On the basis of the records below, report how many lines contain the word "BodyDef". Nothing else should be given.

## AVAILABLE DATA
************

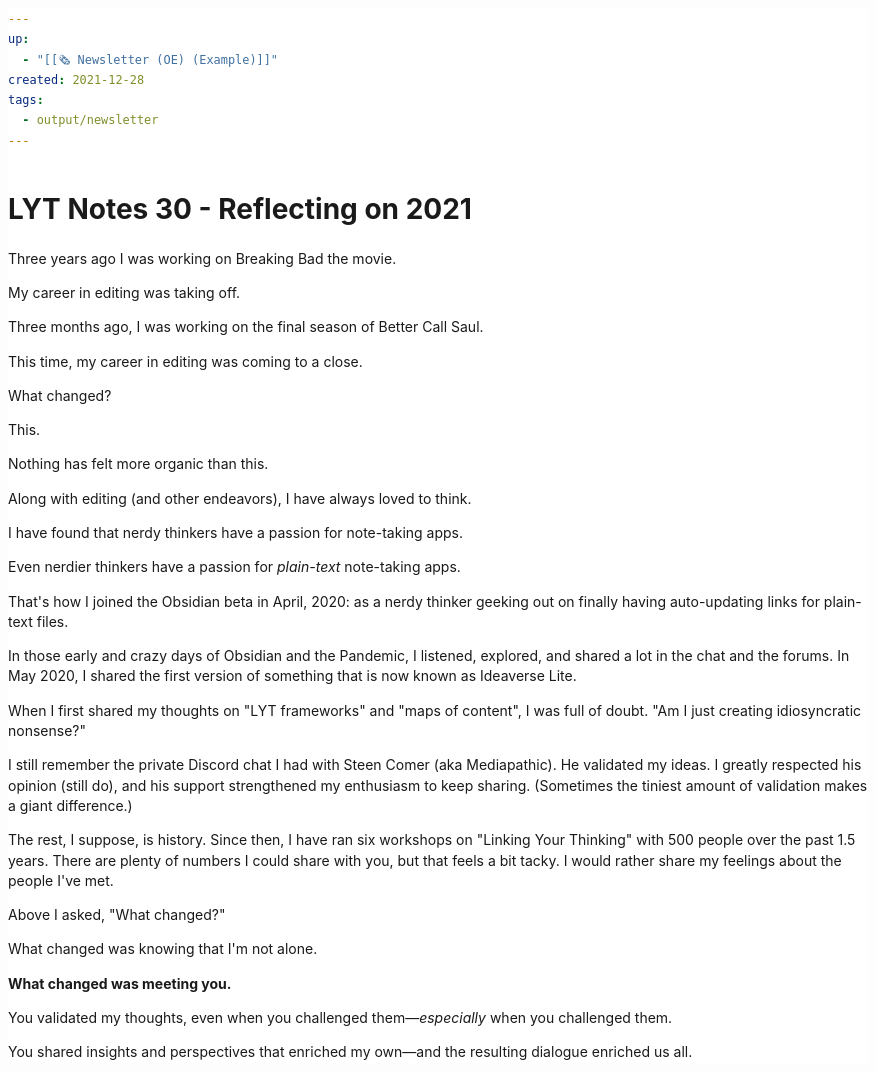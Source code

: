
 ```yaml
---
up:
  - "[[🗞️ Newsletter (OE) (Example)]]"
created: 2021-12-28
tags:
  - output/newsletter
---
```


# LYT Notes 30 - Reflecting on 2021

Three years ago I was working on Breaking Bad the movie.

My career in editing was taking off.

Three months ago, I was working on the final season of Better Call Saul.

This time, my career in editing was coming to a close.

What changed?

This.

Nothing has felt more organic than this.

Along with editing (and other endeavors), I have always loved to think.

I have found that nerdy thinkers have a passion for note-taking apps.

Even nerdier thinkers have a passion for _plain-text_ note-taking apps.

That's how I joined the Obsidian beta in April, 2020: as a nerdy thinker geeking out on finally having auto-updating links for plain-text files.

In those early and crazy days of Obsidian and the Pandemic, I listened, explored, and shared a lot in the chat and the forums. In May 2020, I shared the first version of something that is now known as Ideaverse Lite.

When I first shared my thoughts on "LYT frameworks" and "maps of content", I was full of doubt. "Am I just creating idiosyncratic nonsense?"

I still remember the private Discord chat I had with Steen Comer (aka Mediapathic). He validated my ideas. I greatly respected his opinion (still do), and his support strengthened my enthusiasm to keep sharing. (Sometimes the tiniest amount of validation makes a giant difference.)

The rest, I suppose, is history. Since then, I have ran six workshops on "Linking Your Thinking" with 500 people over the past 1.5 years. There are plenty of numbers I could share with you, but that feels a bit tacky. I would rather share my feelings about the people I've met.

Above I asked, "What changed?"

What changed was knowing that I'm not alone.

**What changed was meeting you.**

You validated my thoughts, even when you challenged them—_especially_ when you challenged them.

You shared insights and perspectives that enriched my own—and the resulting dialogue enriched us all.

************

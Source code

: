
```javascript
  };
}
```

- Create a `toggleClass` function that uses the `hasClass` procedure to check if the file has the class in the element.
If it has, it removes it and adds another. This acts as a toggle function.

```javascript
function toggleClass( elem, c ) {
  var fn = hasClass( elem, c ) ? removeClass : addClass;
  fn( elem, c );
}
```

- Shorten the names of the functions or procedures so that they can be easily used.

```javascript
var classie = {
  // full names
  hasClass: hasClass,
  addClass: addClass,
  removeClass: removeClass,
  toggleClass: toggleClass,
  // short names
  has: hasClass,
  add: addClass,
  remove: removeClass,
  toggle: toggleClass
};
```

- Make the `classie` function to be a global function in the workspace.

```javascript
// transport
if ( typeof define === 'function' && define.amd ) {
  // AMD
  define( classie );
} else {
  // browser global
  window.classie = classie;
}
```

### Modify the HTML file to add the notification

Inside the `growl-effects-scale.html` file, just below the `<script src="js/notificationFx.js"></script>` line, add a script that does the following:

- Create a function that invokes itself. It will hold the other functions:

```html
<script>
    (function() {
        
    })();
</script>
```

************

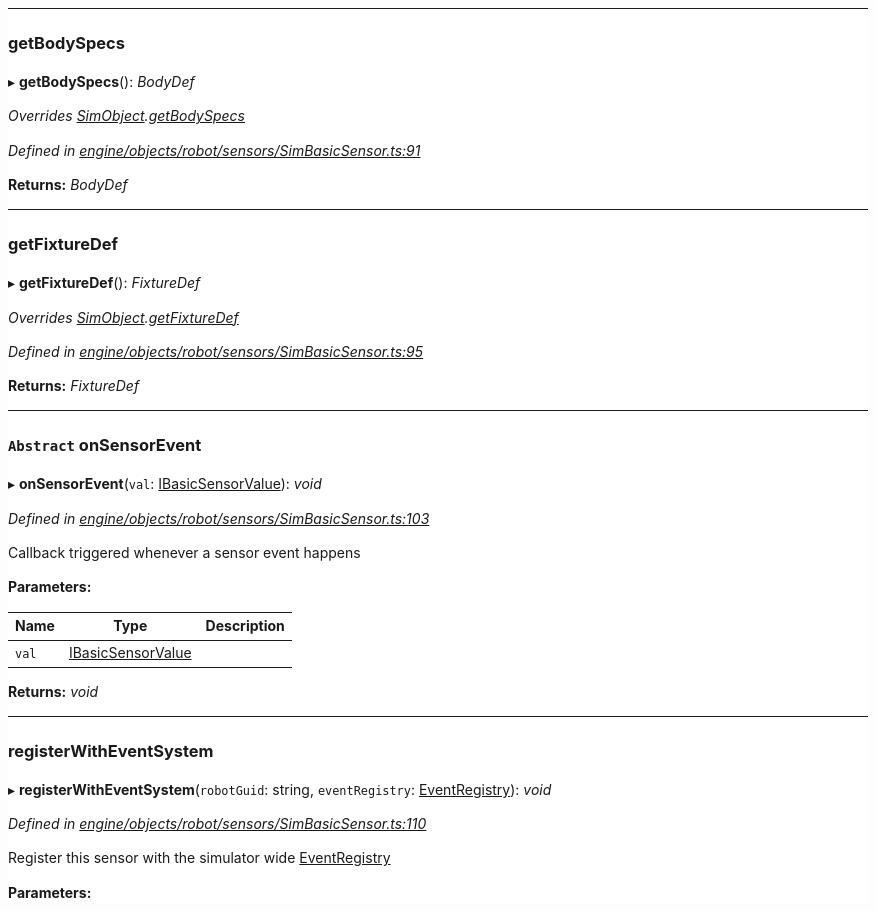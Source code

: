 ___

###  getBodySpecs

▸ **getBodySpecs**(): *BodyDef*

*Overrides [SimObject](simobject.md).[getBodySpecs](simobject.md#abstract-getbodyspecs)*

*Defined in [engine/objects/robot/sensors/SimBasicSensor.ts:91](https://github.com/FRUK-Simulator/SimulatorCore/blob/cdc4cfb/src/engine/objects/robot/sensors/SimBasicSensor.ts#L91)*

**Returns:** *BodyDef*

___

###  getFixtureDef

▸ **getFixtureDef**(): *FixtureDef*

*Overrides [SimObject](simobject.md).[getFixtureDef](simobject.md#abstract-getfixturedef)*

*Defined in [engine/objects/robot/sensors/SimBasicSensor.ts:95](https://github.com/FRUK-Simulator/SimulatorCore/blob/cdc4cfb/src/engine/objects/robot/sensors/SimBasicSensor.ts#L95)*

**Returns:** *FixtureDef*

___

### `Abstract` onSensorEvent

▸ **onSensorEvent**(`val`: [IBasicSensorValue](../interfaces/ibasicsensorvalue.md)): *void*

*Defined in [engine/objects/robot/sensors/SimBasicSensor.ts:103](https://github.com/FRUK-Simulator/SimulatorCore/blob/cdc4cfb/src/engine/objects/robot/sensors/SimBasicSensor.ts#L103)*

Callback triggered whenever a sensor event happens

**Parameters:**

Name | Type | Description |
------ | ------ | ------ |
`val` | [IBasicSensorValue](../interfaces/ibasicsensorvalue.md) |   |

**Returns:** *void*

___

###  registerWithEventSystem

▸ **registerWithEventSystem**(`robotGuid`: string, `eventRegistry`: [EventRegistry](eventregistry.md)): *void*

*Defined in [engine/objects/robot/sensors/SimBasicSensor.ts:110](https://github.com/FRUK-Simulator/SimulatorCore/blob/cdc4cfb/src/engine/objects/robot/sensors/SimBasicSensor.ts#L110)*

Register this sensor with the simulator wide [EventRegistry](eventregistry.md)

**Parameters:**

************

## ANSWER SPACE
2